-- MATERIAL FOR THIS EXERCISE follows --

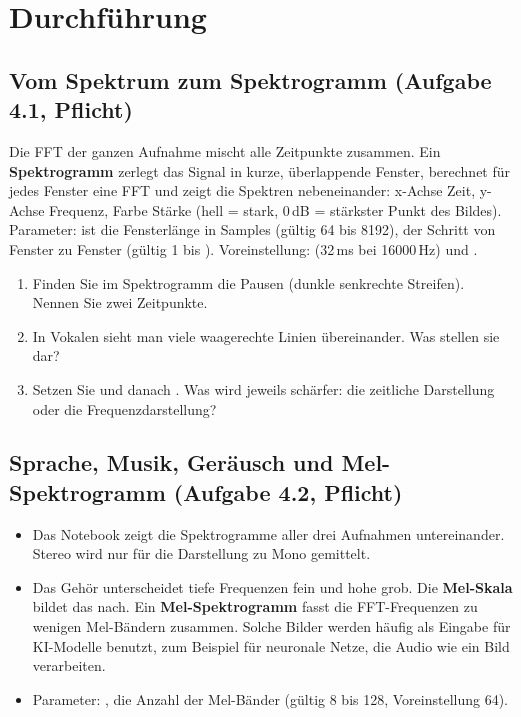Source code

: \documentclass[11pt]{article}
\begin{document}
\bigskip
\section{Durchführung}

\subsection[Vom Spektrum zum Spektrogramm]{Vom Spektrum zum Spektrogramm (Aufgabe 4.1, Pflicht)}


Die FFT der ganzen Aufnahme mischt alle Zeitpunkte zusammen. Ein \textbf{Spektrogramm} zerlegt das Signal in kurze, überlappende Fenster, berechnet für jedes Fenster eine FFT und zeigt die Spektren nebeneinander: x-Achse Zeit, y-Achse Frequenz, Farbe Stärke (hell = stark, 0\,dB = stärkster Punkt des Bildes). Parameter:  ist die Fensterlänge in Samples (gültig 64 bis 8192),  der Schritt von Fenster zu Fenster (gültig 1 bis ). Voreinstellung:  (32\,ms bei 16000\,Hz) und .

\begin{block}
\begin{enumerate}
  \item Finden Sie im Spektrogramm die Pausen (dunkle senkrechte Streifen). Nennen Sie zwei Zeitpunkte.
  \item In Vokalen sieht man viele waagerechte Linien übereinander. Was stellen sie dar?
  \item Setzen Sie  und danach . Was wird jeweils schärfer: die zeitliche Darstellung oder die Frequenzdarstellung?
\end{enumerate}
\end{block}

\subsection[Sprache, Musik, Geräusch und Mel-Spektrogramm]{Sprache, Musik, Geräusch und Mel-Spektrogramm (Aufgabe 4.2, Pflicht)}


\begin{itemize}
  \item Das Notebook zeigt die Spektrogramme aller drei Aufnahmen untereinander. Stereo wird nur für die Darstellung zu Mono gemittelt.
  \item Das Gehör unterscheidet tiefe Frequenzen fein und hohe grob. Die \textbf{Mel-Skala} bildet das nach. Ein \textbf{Mel-Spektrogramm} fasst die FFT-Frequenzen zu wenigen Mel-Bändern zusammen. Solche Bilder werden häufig als Eingabe für KI-Modelle benutzt, zum Beispiel für neuronale Netze, die Audio wie ein Bild verarbeiten.
  \item Parameter: , die Anzahl der Mel-Bänder (gültig 8 bis 128, Voreinstellung 64).
\end{itemize}
\end{document}
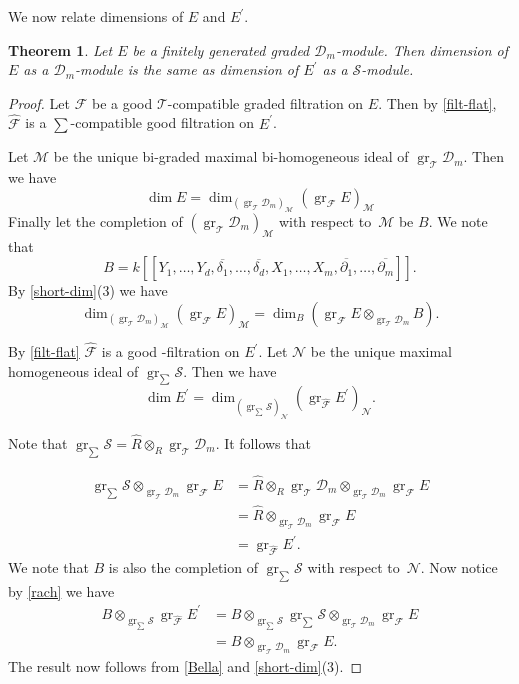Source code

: \documentclass{amsart}
\newcommand{\wrt}{with respect to}
\newcommand{\D}{\mathcal{D} }
\newcommand{\T}{\mathcal{T} }
\newcommand{\F}{\mathcal{F} }
\newcommand{\N}{\mathcal{N} }
\newcommand{\M}{\mathcal{M} }
\newcommand{\Sc}{\mathcal{S} }
\newcommand{\ov}{\overline}
\newcommand{\gr}{\operatorname{gr}}
\theoremstyle{plain}
\newtheorem{theorem}{Theorem}[section]
\theoremstyle{definition}
\theoremstyle{remark}
\begin{document}
We now relate dimensions of $E$ and $E^\prime$.
\begin{theorem}\label{compare-dimension}
Let $E$ be a finitely generated graded $\D_m$-module. Then dimension of $E$ as a $\D_m$-module is the same as dimension of $E^\prime$ as a $\Sc$-module.
\end{theorem}
\begin{proof}
Let $\F$ be a good $\T$-compatible graded filtration on $E$. Then by \ref{filt-flat}, 
$\widehat{\F}$ is a $\sum$-compatible good filtration on $E^\prime$.

Let $\M$ be the unique bi-graded maximal bi-homogeneous ideal of $\gr_\T \D_m$.
Then we have
\[
\dim E = \dim_{(\gr_\T \D_m)_\M} (\gr_\F E)_\M
\]
Finally let the completion of $(\gr_\T \D_m)_\M$ \wrt \  $\M$ be $B$. We note 
that
$$B = k[[Y_1,\ldots, Y_d, \ov{\delta_1}, \ldots, \ov{\delta_d}, X_1,\ldots, X_m, \ov{\partial_1}, \ldots, \ov{\partial_m}]].$$
By \ref{short-dim}(3) we have
\begin{equation}\label{Bella}
\dim_{(\gr_\T \D_m)_\M} (\gr_\F E)_\M = \dim_B  \left( \gr_\F  E \otimes_{\gr_\T \D_m} B \right).
\end{equation}

By \ref{filt-flat} $\widehat{\F}$ is a good -filtration on $E^\prime$.
Let $\N$ be the unique  maximal homogeneous ideal of $\gr_{\sum} \Sc$.
Then we have
\[
\dim E^\prime  = \dim_{(\gr_{\sum} \Sc)_\N} (\gr_{\widehat{\F}} E^\prime )_\N.
\]

Note that $\gr_{\sum} \Sc  = \widehat{R} \otimes_R \gr_\T \D_m$. It follows that

\begin{align}\label{rach}
\gr_{\sum } \Sc \otimes_{\gr_\T \D_m} \gr_\F E &=  \widehat{R}\otimes_R \gr_\T \D_m \otimes_{\gr_\T \D_m} \gr_\F E \\
&= \widehat{R}\otimes_{\gr_\T \D_m} \gr_\F E \\
&= \gr_{\widehat{\F}} E^\prime. 
\end{align}
We note that $B$ is also the completion of $\gr_{\sum} \Sc$ \wrt \ $\N$.
Now notice by \ref{rach} we have
\begin{align*}
B \otimes_{\gr_{\sum} \Sc} \gr_{\widehat{\F}} E^\prime  &= B \otimes_{\gr_{\sum} \Sc} \gr_{\sum } \Sc \otimes_{\gr_\T \D_m} \gr_\F E \\
 &= B \otimes_{\gr_\T \D_m} \gr_\F E.
\end{align*}
The result now follows from \ref{Bella} and \ref{short-dim}(3).
\end{proof}
\end{document}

-- MATERIAL FOR THIS EXERCISE concluded --

Repeat the data exactly, dropping every picture it holds.

* EXPECTED ANSWER:
Source code

: \documentclass[11pt]{article}
\begin{document}
\bigskip
\section{Durchführung}

\subsection[Vom Spektrum zum Spektrogramm]{Vom Spektrum zum Spektrogramm (Aufgabe 4.1, Pflicht)}


Die FFT der ganzen Aufnahme mischt alle Zeitpunkte zusammen. Ein \textbf{Spektrogramm} zerlegt das Signal in kurze, überlappende Fenster, berechnet für jedes Fenster eine FFT und zeigt die Spektren nebeneinander: x-Achse Zeit, y-Achse Frequenz, Farbe Stärke (hell = stark, 0\,dB = stärkster Punkt des Bildes). Parameter:  ist die Fensterlänge in Samples (gültig 64 bis 8192),  der Schritt von Fenster zu Fenster (gültig 1 bis ). Voreinstellung:  (32\,ms bei 16000\,Hz) und .

\begin{block}
\begin{enumerate}
  \item Finden Sie im Spektrogramm die Pausen (dunkle senkrechte Streifen). Nennen Sie zwei Zeitpunkte.
  \item In Vokalen sieht man viele waagerechte Linien übereinander. Was stellen sie dar?
  \item Setzen Sie  und danach . Was wird jeweils schärfer: die zeitliche Darstellung oder die Frequenzdarstellung?
\end{enumerate}
\end{block}

\subsection[Sprache, Musik, Geräusch und Mel-Spektrogramm]{Sprache, Musik, Geräusch und Mel-Spektrogramm (Aufgabe 4.2, Pflicht)}


\begin{itemize}
  \item Das Notebook zeigt die Spektrogramme aller drei Aufnahmen untereinander. Stereo wird nur für die Darstellung zu Mono gemittelt.
  \item Das Gehör unterscheidet tiefe Frequenzen fein und hohe grob. Die \textbf{Mel-Skala} bildet das nach. Ein \textbf{Mel-Spektrogramm} fasst die FFT-Frequenzen zu wenigen Mel-Bändern zusammen. Solche Bilder werden häufig als Eingabe für KI-Modelle benutzt, zum Beispiel für neuronale Netze, die Audio wie ein Bild verarbeiten.
  \item Parameter: , die Anzahl der Mel-Bänder (gültig 8 bis 128, Voreinstellung 64).
\end{itemize}
\end{document}
Source code

: \documentclass{amsart}
\newcommand{\wrt}{with respect to}
\newcommand{\D}{\mathcal{D} }
\newcommand{\T}{\mathcal{T} }
\newcommand{\F}{\mathcal{F} }
\newcommand{\N}{\mathcal{N} }
\newcommand{\M}{\mathcal{M} }
\newcommand{\Sc}{\mathcal{S} }
\newcommand{\ov}{\overline}
\newcommand{\gr}{\operatorname{gr}}
\theoremstyle{plain}
\newtheorem{theorem}{Theorem}[section]
\theoremstyle{definition}
\theoremstyle{remark}
\begin{document}
We now relate dimensions of $E$ and $E^\prime$.
\begin{theorem}\label{compare-dimension}
Let $E$ be a finitely generated graded $\D_m$-module. Then dimension of $E$ as a $\D_m$-module is the same as dimension of $E^\prime$ as a $\Sc$-module.
\end{theorem}
\begin{proof}
Let $\F$ be a good $\T$-compatible graded filtration on $E$. Then by \ref{filt-flat}, 
$\widehat{\F}$ is a $\sum$-compatible good filtration on $E^\prime$.

Let $\M$ be the unique bi-graded maximal bi-homogeneous ideal of $\gr_\T \D_m$.
Then we have
\[
\dim E = \dim_{(\gr_\T \D_m)_\M} (\gr_\F E)_\M
\]
Finally let the completion of $(\gr_\T \D_m)_\M$ \wrt \  $\M$ be $B$. We note 
that
$$B = k[[Y_1,\ldots, Y_d, \ov{\delta_1}, \ldots, \ov{\delta_d}, X_1,\ldots, X_m, \ov{\partial_1}, \ldots, \ov{\partial_m}]].$$
By \ref{short-dim}(3) we have
\begin{equation}\label{Bella}
\dim_{(\gr_\T \D_m)_\M} (\gr_\F E)_\M = \dim_B  \left( \gr_\F  E \otimes_{\gr_\T \D_m} B \right).
\end{equation}

By \ref{filt-flat} $\widehat{\F}$ is a good -filtration on $E^\prime$.
Let $\N$ be the unique  maximal homogeneous ideal of $\gr_{\sum} \Sc$.
Then we have
\[
\dim E^\prime  = \dim_{(\gr_{\sum} \Sc)_\N} (\gr_{\widehat{\F}} E^\prime )_\N.
\]

Note that $\gr_{\sum} \Sc  = \widehat{R} \otimes_R \gr_\T \D_m$. It follows that

\begin{align}\label{rach}
\gr_{\sum } \Sc \otimes_{\gr_\T \D_m} \gr_\F E &=  \widehat{R}\otimes_R \gr_\T \D_m \otimes_{\gr_\T \D_m} \gr_\F E \\
&= \widehat{R}\otimes_{\gr_\T \D_m} \gr_\F E \\
&= \gr_{\widehat{\F}} E^\prime. 
\end{align}
We note that $B$ is also the completion of $\gr_{\sum} \Sc$ \wrt \ $\N$.
Now notice by \ref{rach} we have
\begin{align*}
B \otimes_{\gr_{\sum} \Sc} \gr_{\widehat{\F}} E^\prime  &= B \otimes_{\gr_{\sum} \Sc} \gr_{\sum } \Sc \otimes_{\gr_\T \D_m} \gr_\F E \\
 &= B \otimes_{\gr_\T \D_m} \gr_\F E.
\end{align*}
The result now follows from \ref{Bella} and \ref{short-dim}(3).
\end{proof}
\end{document}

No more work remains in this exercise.